This is not the way it is.

Animals in the wild lead lives of compulsion and necessity within an unforgiving social hierarchy in an environment where the supply of fear is high and the supply of food low and where territory must constantly be defended and parasites forever endured. What is the meaning of freedom in such a context? Animals in the wild are, in practice, free neither in space nor in time, nor in their personal relations. In theory – that is, as a simple physical possibility – an animal could pick up and go, flaunting all the social conventions and boundaries proper to its species. But such an event is less likely to happen than for a member of our own species, say a shopkeeper with all the usual ties – to family, to friends, to society – to drop everything and walk away from his life with only the spare change in his pockets and the clothes on his frame. If a man, boldest and most intelligent of creatures, won’t wander from place to place, a stranger to all, beholden to none, why would an animal, which is by temperament far more conservative? For that is what animals are, conservative, one might even say reactionary. The smallest changes can upset them. They want things to be just so, day after day, month after month. Surprises are highly disagreeable to them. You see this in their spatial relations. An animal inhabits its space, whether in a zoo or in the wild, in the same way chess pieces move about a chessboard – significantly. There is no more happenstance, no more “freedom”, involved in the whereabouts of a lizard or a bear or a deer in the location of a knight on a chessboard.

Both speak of pattern and purpose. In the wild, animals stick to the same paths for the same pressing reasons, season after season. In a zoo, if an animal is not in its normal place in its regular posture at the usual hour, it means something. It may be the reflection of nothing more than a minor change in the environment. A coiled hose left out by a keeper has made a menacing impression. A puddle has formed that bothers the animal. A ladder is making a shadow. But it could mean something more. At its worst, it could be that most dreaded thing to a zoo director: a symptom, a herald of trouble to come, a reason to inspect the dung, to cross-examine the keeper, to summon the vet. All this because a stork is not standing where it usually stands!

But let me pursue for a moment only one aspect of the question.

If you went to a home, kicked down the front door, chase the people who lived there out into the street and said, “Go! You are free! Free as a bird! Go! Go!” – do you think they would shout and dance for joy? They wouldn’t. Birds are not free. The people you’ve just evicted would sputter, “With what right do you throw us out? This is our home. We own it. We have lived here for years. We’re calling the police, you scoundrel.”

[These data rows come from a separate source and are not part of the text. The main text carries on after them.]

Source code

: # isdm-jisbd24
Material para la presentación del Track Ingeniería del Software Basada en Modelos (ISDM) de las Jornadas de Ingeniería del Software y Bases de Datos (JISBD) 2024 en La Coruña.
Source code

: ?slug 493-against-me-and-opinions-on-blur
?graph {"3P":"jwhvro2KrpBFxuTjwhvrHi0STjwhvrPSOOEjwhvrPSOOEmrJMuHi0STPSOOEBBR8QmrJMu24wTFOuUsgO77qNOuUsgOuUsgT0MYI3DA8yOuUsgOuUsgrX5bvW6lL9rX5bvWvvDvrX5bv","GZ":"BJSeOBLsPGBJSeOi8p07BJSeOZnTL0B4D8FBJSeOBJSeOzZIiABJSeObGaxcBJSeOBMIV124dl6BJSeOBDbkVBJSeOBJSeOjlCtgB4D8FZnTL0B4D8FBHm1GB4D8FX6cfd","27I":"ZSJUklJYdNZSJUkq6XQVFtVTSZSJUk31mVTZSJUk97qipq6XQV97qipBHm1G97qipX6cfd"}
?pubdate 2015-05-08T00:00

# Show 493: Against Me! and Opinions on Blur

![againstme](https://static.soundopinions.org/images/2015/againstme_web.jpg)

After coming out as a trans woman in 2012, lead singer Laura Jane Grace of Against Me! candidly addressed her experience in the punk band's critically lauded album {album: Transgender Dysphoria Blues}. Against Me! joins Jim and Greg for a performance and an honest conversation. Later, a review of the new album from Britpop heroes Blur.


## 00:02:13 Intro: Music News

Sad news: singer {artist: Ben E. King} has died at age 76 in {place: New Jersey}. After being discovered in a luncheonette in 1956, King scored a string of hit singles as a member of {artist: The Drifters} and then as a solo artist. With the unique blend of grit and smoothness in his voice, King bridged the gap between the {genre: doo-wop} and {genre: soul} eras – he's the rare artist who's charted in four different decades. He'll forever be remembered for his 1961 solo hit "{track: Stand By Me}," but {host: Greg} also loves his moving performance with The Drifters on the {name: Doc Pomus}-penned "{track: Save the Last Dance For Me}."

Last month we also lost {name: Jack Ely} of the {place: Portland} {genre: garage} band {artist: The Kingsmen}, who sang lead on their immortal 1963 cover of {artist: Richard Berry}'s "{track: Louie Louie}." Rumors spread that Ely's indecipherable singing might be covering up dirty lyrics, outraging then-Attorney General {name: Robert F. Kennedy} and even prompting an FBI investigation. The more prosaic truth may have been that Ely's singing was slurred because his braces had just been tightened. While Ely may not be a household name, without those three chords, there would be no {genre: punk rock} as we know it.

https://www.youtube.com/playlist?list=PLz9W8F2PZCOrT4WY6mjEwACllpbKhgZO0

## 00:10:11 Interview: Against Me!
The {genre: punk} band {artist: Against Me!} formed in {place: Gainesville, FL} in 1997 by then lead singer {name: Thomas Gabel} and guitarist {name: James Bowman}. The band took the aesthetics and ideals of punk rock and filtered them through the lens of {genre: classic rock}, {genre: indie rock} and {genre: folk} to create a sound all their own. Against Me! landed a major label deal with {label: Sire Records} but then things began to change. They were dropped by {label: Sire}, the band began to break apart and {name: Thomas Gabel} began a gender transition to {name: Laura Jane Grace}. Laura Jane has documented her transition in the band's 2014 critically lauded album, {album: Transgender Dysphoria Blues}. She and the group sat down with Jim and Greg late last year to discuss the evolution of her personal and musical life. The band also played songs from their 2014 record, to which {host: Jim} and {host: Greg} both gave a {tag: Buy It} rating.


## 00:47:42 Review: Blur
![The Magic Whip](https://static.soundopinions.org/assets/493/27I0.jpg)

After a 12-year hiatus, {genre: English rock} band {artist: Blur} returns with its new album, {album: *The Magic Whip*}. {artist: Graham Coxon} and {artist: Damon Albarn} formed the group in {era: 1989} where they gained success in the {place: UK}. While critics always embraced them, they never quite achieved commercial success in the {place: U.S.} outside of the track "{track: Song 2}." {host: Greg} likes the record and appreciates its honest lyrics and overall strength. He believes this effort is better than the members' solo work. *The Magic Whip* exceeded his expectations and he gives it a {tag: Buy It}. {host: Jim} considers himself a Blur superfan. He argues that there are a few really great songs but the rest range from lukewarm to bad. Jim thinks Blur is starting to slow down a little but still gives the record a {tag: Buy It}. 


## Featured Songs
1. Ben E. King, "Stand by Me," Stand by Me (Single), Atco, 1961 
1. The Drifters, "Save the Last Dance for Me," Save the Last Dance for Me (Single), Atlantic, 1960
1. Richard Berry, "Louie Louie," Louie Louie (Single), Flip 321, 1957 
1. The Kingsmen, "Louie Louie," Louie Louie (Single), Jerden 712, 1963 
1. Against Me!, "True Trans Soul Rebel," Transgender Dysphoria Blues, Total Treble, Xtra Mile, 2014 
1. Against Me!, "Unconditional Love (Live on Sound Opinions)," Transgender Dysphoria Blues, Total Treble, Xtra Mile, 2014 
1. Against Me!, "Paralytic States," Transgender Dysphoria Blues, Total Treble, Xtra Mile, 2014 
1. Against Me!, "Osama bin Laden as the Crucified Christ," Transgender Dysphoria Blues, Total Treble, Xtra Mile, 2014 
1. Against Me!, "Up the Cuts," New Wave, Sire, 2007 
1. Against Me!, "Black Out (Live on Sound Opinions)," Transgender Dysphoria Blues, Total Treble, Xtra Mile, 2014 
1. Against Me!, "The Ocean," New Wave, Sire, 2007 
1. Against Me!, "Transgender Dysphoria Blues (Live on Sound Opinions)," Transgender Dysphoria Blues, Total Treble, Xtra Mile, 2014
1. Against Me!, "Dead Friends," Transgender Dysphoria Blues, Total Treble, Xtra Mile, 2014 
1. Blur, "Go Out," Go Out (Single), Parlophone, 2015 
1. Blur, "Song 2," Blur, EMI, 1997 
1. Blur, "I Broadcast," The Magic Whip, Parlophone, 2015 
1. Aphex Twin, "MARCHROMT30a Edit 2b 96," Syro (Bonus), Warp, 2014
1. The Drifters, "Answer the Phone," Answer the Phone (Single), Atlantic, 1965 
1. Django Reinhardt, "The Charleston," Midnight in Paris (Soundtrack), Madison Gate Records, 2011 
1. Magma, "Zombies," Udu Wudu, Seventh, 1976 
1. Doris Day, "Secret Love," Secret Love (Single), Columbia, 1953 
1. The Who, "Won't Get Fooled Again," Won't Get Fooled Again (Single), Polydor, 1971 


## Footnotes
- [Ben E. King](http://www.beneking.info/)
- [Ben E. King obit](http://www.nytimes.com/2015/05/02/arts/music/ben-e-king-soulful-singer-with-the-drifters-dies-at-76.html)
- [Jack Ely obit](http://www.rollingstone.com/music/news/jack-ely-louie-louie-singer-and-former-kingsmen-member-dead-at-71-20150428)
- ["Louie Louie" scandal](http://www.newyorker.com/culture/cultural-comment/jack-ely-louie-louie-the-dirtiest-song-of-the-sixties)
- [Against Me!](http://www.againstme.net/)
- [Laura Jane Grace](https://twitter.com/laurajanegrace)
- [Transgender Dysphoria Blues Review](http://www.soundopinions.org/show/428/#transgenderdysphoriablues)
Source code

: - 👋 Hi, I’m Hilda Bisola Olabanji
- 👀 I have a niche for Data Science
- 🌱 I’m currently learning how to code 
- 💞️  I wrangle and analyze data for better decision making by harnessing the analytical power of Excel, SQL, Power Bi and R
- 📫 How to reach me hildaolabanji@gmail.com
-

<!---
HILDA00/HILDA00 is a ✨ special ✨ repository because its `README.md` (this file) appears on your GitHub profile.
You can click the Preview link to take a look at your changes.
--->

Don’t we say, “There’s no place like home”? That’s certainly what animals feel. Animals are territorial. That is the key to their minds. Only a familiar territory will allow them to fulfil the two relentless imperatives of the wild: the avoidance of enemies and the getting of food and water. A biologically sound zoo enclosure – whether cage, pit, moated island, corral, terrarium, aviary or aquarium – is just another territory, peculiar only in its size and in its proximity to human territory. That it is so much smaller than what it would be in nature stands to reason. Territories in the wild are large not as a matter of taste but of necessity. In a zoo, we do for animals what we have done for ourselves with houses: we bring together in a small space what in the wild is spread out. Whereas before for us the cave was here, the river over there, the hunting grounds in a mile that way, the lookout next to it, the berries somewhere else – all of them invested with lions, snakes, ants, leeches and poison ivy – now the river flows through taps at hand’s reach and we can wash next to where we sleep, we can eat where we have cooked, and we can surround the whole with a protective wall and keep it clean and warm. A house is a compressed territory where our basic needs can be fulfilled close by and safely.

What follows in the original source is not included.